In some cases (see this issue) pyarrow will silently convert some data types when writing a parquet file, overriding the provided metadata. The writer will raise a warning if this happens, and you may wish to update your metdata so it matches the type that arrow expects.

from arrow_pd_parser import reader, writer

# Note all readers (CSV, JSONL and Parquet) support S3 paths in the following way
df = reader.parquet.read("s3://bucket/in.snappy.parquet")
writer.parquet.write("s3://bucket/out.snappy.parquet")

print(writer.parquet.compression, writer.parquet.version)
# The default settings for the Parquet writer are snappy compression and version = '2.0'
# These are passed to the arrow parquet write method but can either be changed by setting the
# properties or by passing them as kwargs (which will super seed the default properties) e.g.
writer.parquet.write("s3://bucket/out.parquet", compression=None, version='1.0')

Pandas Timestamps

When metadata is provided (or for all Arrow Readers without metadata) we default to dates and datetimes as a series of objects rather than the Pandas timestamps this is because Pandas timestamps (currently) only support nanosecond resolution which is not ideal for a lot of timestamps as the range can be often too small.

import pandas as pd
pd.Timestamp.min # Timestamp('1677-09-22 00:12:43.145225')

pd.Timestamp.max # Timestamp('2262-04-11 23:47:16.854775807')

Whereas Spark 3.0 (for example) allows timestamps from 0001-01-01 00:00:00 to 9999-12-31 23:59:59.999999 (source). By default we do not allow Timestamps for this reason instead we use the python native datetime class as default for our types (wrapped in a Pandas object column type). Users can specify other Pandas date/timestamp using the pd_timestamp_type parameter which can either be object (default), pd_timestamp or pd_period.

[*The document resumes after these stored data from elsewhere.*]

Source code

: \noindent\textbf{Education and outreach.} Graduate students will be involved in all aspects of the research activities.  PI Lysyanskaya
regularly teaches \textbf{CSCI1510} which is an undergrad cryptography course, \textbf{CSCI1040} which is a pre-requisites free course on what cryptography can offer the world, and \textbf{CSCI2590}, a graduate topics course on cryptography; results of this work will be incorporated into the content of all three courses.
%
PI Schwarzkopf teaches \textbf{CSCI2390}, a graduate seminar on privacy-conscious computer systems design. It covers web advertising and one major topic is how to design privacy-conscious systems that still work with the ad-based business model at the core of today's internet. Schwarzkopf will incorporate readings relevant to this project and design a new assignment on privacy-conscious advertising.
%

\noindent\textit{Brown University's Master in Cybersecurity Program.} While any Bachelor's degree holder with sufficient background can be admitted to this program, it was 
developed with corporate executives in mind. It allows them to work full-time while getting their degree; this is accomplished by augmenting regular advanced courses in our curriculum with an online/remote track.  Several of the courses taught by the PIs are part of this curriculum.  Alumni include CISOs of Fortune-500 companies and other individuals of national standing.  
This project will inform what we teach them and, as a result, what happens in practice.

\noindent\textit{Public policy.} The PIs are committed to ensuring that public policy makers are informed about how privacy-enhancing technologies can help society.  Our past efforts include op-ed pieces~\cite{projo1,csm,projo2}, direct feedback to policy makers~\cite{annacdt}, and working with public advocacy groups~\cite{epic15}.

When setting pd_timestamp_type=pd_period pd_arrow_parser will identify the correct pandas period resolution based on the arrow column type.

from arrow_pd_parser.reader import csv

# The Pandas Period
csv.pd_timestamp_type="pd_period"
df = csv.read("tests/data/datetime_type.csv")
df.my_datetime.dtype # "period[S]"

# Use pandas timestamp
csv.pd_timestamp_type="pd_timestamp"
df = csv.read("tests/data/datetime_type.csv")
df.my_datetime.dtype # dtype('<M8[ns]')

Reading and writing large datasets

Datasets that are too large to fit into memory can be read in chunks. If the chunksize parameter is given to reader.read then an iterator of dataframes is returned rather than a single dataframe. chunksize can be an integer indicating the number of rows each chunk contains, or a string indicating the amount of memory each chunk should fill, e.g. "1 GB". Note that the memory size should not fill available memory as some overhead is required for reading and writing. The writer.write function can then use these iterators instead of a dataframe.

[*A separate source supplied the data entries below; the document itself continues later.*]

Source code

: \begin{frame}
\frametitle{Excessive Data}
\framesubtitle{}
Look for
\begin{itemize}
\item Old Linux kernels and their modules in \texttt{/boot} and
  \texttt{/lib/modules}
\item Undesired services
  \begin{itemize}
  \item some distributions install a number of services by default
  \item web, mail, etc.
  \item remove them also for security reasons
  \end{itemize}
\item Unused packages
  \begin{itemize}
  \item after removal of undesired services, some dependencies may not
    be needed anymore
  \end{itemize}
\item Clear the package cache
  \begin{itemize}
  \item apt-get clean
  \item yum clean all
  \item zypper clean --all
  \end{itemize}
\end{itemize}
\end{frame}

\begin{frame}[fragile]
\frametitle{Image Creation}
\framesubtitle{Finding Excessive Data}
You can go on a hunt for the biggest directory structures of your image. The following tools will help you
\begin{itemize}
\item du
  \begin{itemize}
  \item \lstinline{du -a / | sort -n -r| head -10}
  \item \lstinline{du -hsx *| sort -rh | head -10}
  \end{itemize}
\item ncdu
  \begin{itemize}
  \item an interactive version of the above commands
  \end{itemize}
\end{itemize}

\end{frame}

from arrow_pd_parser import reader, writer

df_iter = reader.read("s3://my_bucket/csv_data/my_table.csv", chunksize=10000)
writer.write(df_iter, "s3://my_bucket/parquet_data/my_table.parquet")

If the dataframe needs transforming before writing then use a generator.

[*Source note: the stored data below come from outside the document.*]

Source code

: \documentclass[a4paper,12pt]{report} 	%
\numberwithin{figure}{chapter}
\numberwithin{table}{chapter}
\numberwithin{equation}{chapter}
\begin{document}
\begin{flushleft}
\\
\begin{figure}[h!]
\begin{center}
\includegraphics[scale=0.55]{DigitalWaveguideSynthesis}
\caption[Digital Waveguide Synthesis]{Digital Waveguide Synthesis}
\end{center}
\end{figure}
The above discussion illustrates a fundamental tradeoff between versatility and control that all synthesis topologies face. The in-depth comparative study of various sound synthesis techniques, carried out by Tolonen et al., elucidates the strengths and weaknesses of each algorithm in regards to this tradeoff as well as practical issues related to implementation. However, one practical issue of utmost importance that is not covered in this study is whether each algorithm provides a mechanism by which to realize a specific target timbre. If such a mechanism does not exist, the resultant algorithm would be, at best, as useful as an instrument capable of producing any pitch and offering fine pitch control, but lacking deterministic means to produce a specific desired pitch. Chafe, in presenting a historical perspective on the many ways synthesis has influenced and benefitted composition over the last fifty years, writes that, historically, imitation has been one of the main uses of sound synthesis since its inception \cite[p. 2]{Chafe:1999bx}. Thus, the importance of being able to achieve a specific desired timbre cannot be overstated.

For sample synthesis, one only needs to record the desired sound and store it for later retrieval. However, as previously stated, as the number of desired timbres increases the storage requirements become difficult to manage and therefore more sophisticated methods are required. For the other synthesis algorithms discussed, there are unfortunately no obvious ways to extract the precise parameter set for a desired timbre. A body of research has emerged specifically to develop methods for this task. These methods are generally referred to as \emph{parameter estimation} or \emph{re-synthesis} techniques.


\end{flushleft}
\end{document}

from arrow_pd_parser import reader, writer

def transform(df):
    # do something
    return df

df_iter = reader.read("s3://my_bucket/csv_data/my_table.csv", chunksize="500MB")
# Using a generator comprehension
df_transformed_iter = (transform(df) for df in df_iter)
writer.write(df_transformed_iter, "s3://my_bucket/parquet_data/my_transformed_table.parquet")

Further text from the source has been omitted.